> Task to carry out
Which lines in the data below contain the string "institutions"? Show each one.

> Records for processing

-.-.-

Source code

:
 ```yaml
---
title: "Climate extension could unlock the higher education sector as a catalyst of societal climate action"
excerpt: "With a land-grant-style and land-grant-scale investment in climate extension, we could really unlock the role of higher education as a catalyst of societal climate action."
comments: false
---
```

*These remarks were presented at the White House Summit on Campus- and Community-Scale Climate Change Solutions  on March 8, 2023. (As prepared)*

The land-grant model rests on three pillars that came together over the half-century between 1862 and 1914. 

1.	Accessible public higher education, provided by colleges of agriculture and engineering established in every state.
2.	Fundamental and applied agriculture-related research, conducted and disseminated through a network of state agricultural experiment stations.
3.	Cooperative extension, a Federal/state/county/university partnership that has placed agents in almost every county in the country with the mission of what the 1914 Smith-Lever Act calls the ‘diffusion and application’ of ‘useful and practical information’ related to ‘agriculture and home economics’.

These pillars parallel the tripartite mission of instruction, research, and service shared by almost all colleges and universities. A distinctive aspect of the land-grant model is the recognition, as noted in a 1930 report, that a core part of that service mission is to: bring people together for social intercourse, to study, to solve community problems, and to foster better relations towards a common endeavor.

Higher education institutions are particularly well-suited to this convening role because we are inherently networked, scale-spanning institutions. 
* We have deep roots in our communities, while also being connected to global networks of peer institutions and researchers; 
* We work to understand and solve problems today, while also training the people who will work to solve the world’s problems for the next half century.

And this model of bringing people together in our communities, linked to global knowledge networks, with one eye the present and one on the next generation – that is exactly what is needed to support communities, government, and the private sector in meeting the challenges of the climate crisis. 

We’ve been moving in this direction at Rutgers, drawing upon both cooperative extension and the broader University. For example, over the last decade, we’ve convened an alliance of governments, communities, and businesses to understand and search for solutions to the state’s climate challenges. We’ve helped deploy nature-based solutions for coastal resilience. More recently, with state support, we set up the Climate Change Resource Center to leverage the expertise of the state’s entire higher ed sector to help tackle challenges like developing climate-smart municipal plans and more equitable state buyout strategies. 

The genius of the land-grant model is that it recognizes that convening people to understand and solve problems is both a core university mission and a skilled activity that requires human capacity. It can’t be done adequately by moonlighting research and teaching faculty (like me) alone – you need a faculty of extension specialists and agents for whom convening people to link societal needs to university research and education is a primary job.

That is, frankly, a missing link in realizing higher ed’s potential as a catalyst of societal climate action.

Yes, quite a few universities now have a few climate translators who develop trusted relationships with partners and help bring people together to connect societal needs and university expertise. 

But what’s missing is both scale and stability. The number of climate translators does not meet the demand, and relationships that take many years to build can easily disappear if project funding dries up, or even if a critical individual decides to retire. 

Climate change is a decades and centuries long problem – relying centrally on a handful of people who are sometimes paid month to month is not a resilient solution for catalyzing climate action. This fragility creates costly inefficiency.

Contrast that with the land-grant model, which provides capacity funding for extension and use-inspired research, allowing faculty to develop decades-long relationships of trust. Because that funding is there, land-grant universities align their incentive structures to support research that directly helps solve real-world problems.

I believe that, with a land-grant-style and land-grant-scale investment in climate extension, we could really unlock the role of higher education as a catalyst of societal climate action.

-.-.-

> Exercise answer
Higher education institutions are particularly well-suited to this convening role because we are inherently networked, scale-spanning institutions. 
* We have deep roots in our communities, while also being connected to global networks of peer institutions and researchers; 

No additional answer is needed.